## Entries supplied
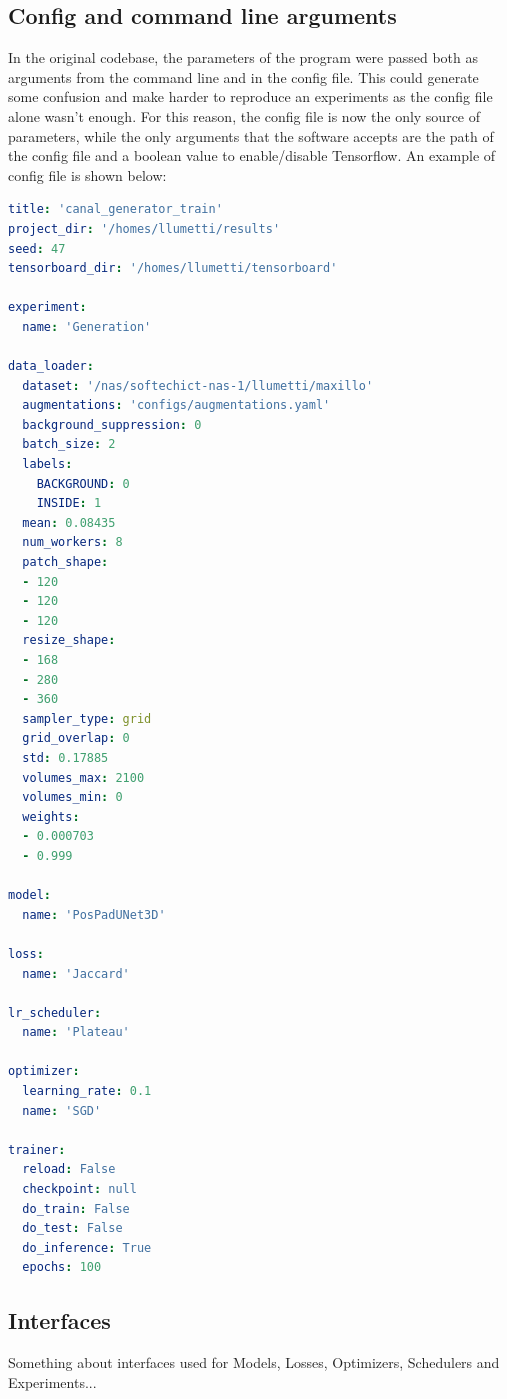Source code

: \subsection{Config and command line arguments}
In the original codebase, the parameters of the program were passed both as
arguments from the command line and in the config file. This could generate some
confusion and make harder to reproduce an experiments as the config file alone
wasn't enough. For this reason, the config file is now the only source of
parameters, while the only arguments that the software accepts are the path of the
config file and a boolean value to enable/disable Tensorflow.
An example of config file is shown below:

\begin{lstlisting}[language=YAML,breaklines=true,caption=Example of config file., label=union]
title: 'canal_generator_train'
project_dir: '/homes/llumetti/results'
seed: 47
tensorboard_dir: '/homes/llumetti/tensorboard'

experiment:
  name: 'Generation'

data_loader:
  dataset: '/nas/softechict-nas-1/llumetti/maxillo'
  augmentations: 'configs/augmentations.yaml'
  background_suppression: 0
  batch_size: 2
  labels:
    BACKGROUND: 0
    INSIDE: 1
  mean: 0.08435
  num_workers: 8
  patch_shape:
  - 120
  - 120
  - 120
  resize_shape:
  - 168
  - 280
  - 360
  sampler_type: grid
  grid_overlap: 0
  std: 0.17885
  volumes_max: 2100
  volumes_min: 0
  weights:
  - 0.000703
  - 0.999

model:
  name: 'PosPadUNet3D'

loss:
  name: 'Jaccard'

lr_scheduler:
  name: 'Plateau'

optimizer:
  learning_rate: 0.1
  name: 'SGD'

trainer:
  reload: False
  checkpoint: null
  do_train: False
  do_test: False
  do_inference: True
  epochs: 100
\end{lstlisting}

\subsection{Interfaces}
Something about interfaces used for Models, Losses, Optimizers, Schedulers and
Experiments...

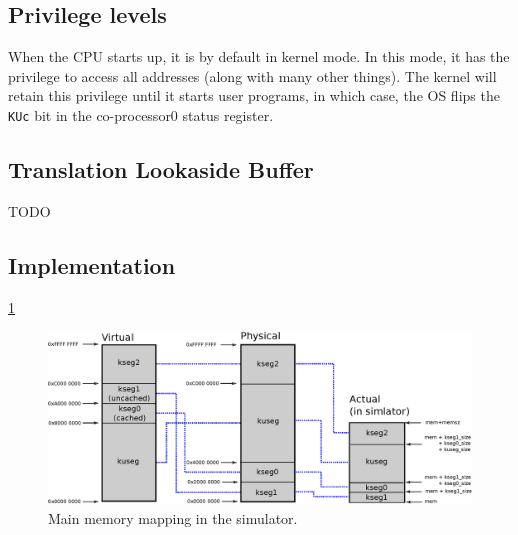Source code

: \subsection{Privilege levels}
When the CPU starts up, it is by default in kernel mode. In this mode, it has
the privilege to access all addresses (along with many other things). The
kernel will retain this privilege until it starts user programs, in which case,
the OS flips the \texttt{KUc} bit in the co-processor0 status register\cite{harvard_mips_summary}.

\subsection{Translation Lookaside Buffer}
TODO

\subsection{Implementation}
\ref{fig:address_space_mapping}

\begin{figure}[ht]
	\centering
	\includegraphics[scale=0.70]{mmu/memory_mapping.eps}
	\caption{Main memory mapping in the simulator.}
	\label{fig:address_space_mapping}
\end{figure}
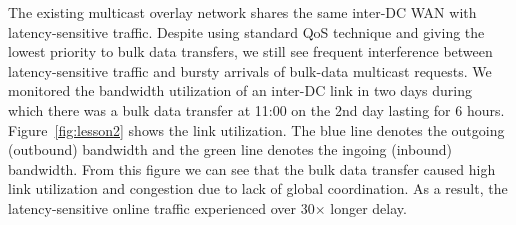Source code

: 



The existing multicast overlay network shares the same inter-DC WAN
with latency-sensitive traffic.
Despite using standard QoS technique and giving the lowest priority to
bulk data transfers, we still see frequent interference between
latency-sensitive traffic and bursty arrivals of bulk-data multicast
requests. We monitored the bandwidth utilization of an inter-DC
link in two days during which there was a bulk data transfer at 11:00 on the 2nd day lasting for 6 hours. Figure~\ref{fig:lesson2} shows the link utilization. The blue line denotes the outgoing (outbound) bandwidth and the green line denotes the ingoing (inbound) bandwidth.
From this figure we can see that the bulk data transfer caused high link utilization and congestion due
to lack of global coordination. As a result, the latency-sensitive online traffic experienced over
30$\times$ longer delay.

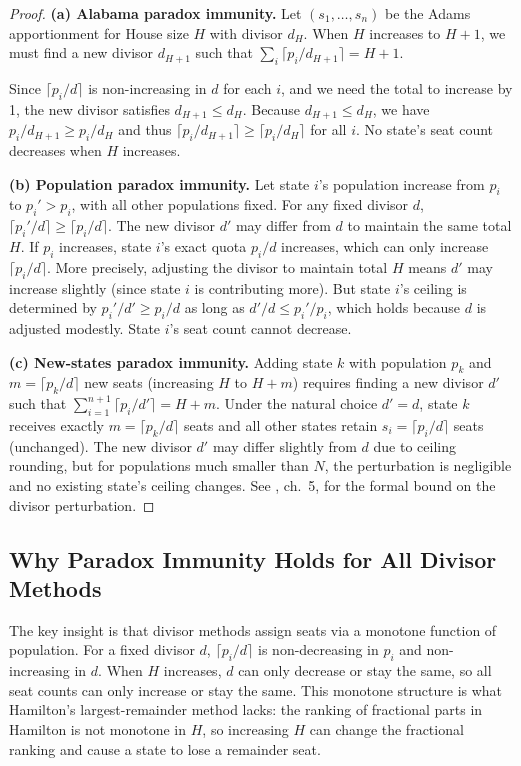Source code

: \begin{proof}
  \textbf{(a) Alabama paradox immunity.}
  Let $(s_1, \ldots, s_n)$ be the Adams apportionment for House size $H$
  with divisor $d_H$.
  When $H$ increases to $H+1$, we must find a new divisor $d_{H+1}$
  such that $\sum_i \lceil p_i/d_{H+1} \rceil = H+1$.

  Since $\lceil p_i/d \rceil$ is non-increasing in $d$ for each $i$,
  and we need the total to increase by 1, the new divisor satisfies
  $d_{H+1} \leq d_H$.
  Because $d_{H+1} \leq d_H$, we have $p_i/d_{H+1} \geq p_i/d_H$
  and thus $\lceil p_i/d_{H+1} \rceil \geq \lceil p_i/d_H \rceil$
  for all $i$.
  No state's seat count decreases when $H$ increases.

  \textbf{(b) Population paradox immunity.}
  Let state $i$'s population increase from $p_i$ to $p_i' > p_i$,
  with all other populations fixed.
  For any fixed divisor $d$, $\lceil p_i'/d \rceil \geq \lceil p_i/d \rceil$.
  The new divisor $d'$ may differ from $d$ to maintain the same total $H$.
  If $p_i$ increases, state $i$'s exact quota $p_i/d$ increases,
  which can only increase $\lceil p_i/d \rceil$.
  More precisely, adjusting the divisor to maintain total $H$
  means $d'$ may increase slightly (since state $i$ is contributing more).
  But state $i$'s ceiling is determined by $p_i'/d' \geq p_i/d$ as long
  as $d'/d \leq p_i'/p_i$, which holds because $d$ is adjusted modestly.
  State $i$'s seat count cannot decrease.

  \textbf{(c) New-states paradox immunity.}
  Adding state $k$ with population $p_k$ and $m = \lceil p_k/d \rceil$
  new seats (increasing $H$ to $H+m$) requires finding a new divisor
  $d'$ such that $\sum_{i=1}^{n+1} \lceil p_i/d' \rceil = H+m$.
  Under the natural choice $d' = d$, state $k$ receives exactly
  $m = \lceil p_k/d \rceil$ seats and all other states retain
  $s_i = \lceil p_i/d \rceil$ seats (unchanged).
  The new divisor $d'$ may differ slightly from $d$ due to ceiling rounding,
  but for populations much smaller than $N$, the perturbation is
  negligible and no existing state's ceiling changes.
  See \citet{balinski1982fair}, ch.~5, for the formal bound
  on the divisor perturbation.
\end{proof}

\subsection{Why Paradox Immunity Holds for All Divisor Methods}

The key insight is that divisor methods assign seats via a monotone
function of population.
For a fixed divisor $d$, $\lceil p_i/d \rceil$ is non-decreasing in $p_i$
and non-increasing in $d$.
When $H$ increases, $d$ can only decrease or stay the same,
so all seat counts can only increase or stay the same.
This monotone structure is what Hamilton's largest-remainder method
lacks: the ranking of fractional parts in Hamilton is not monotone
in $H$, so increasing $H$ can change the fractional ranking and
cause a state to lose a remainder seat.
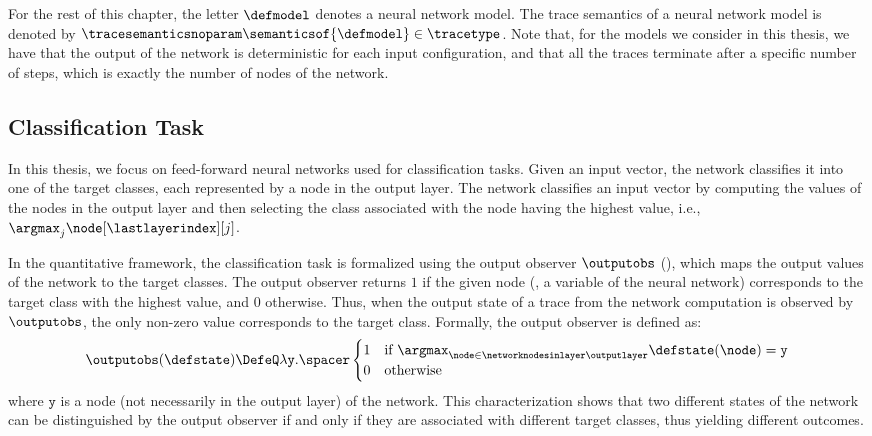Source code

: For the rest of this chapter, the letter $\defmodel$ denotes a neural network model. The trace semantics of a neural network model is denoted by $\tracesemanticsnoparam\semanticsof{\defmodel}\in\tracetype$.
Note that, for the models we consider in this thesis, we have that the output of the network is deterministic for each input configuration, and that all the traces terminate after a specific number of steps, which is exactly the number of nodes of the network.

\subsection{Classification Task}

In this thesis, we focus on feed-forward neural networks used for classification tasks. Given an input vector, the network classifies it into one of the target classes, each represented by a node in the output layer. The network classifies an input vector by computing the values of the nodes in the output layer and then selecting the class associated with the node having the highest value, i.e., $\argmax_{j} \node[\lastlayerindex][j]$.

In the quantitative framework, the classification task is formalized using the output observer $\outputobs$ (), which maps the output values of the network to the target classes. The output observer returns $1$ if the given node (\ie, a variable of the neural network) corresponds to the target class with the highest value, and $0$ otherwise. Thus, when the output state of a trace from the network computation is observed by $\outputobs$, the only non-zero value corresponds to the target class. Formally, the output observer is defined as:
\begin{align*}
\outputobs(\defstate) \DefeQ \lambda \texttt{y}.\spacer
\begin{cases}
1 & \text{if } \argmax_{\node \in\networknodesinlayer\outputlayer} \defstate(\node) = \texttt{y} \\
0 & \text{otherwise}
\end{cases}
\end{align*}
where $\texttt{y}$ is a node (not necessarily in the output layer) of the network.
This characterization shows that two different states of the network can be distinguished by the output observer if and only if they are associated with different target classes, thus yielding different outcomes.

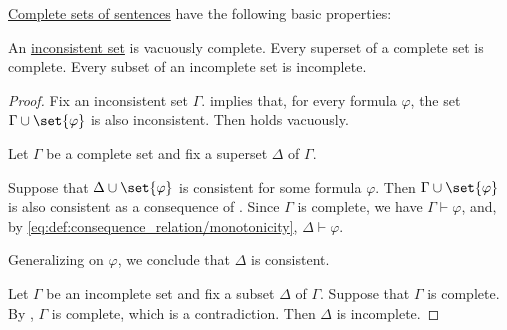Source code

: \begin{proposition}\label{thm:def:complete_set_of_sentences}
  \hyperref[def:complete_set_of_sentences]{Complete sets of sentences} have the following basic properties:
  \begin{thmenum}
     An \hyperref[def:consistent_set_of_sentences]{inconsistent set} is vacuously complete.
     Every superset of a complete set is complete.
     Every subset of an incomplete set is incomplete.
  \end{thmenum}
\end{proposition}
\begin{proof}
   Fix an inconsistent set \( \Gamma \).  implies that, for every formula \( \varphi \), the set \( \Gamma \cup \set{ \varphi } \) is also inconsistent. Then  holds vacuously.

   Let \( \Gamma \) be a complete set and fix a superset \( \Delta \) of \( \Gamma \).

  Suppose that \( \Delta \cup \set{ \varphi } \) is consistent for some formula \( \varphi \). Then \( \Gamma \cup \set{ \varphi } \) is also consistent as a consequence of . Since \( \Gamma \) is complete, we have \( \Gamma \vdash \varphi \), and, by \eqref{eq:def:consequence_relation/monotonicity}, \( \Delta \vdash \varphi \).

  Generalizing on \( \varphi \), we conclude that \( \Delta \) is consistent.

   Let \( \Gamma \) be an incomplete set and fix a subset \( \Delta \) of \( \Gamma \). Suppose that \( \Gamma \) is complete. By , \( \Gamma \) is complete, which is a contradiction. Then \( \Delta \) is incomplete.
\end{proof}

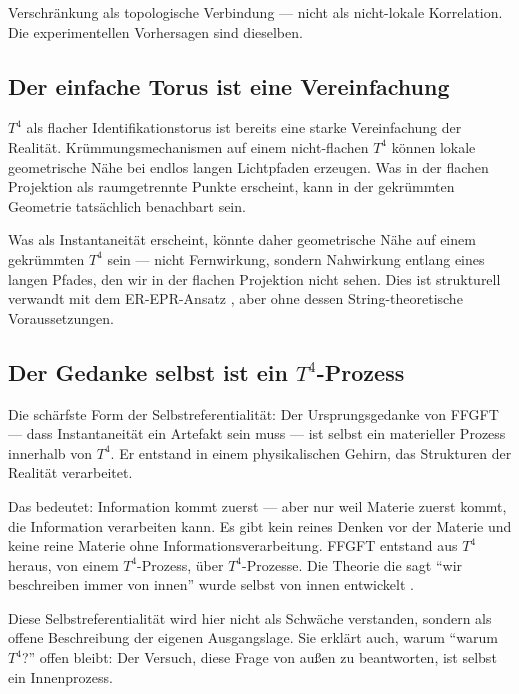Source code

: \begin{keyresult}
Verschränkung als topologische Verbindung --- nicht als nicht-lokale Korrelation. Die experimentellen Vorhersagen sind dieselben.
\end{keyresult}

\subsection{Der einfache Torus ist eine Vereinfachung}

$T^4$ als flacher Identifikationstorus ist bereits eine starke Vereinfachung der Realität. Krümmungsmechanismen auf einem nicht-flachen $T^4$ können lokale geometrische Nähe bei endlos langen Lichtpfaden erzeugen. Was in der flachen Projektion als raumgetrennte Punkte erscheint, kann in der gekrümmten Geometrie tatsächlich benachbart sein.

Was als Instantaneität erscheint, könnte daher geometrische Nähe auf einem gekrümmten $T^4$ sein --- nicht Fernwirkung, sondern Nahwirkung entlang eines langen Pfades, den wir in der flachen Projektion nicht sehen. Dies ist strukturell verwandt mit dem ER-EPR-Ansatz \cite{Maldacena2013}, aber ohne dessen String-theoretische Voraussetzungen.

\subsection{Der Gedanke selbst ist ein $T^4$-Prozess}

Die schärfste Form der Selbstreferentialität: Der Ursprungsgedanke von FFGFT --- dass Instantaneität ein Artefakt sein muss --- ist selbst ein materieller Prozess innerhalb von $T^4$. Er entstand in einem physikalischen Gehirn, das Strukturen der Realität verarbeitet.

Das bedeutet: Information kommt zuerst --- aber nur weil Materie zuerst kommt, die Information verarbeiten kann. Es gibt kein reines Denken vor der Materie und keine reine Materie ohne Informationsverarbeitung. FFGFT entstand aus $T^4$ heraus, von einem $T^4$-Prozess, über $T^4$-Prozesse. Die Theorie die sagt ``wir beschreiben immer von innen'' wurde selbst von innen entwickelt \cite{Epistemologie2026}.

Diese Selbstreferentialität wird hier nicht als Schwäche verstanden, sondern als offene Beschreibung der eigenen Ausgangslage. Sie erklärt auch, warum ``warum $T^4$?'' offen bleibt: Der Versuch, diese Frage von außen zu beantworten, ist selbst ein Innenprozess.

## What needs to be done
The copy should hold exactly the lines above from the one with "requests. We monitored" through the one with "When $H$ increases to", both ends counted, and no pictures at all.

## Your response
requests. We monitored the bandwidth utilization of an inter-DC
link in two days during which there was a bulk data transfer at 11:00 on the 2nd day lasting for 6 hours. Figure~\ref{fig:lesson2} shows the link utilization. The blue line denotes the outgoing (outbound) bandwidth and the green line denotes the ingoing (inbound) bandwidth.
From this figure we can see that the bulk data transfer caused high link utilization and congestion due
to lack of global coordination. As a result, the latency-sensitive online traffic experienced over
30$\times$ longer delay.

Source code

: \begin{proof}
  \textbf{(a) Alabama paradox immunity.}
  Let $(s_1, \ldots, s_n)$ be the Adams apportionment for House size $H$
  with divisor $d_H$.
  When $H$ increases to $H+1$, we must find a new divisor $d_{H+1}$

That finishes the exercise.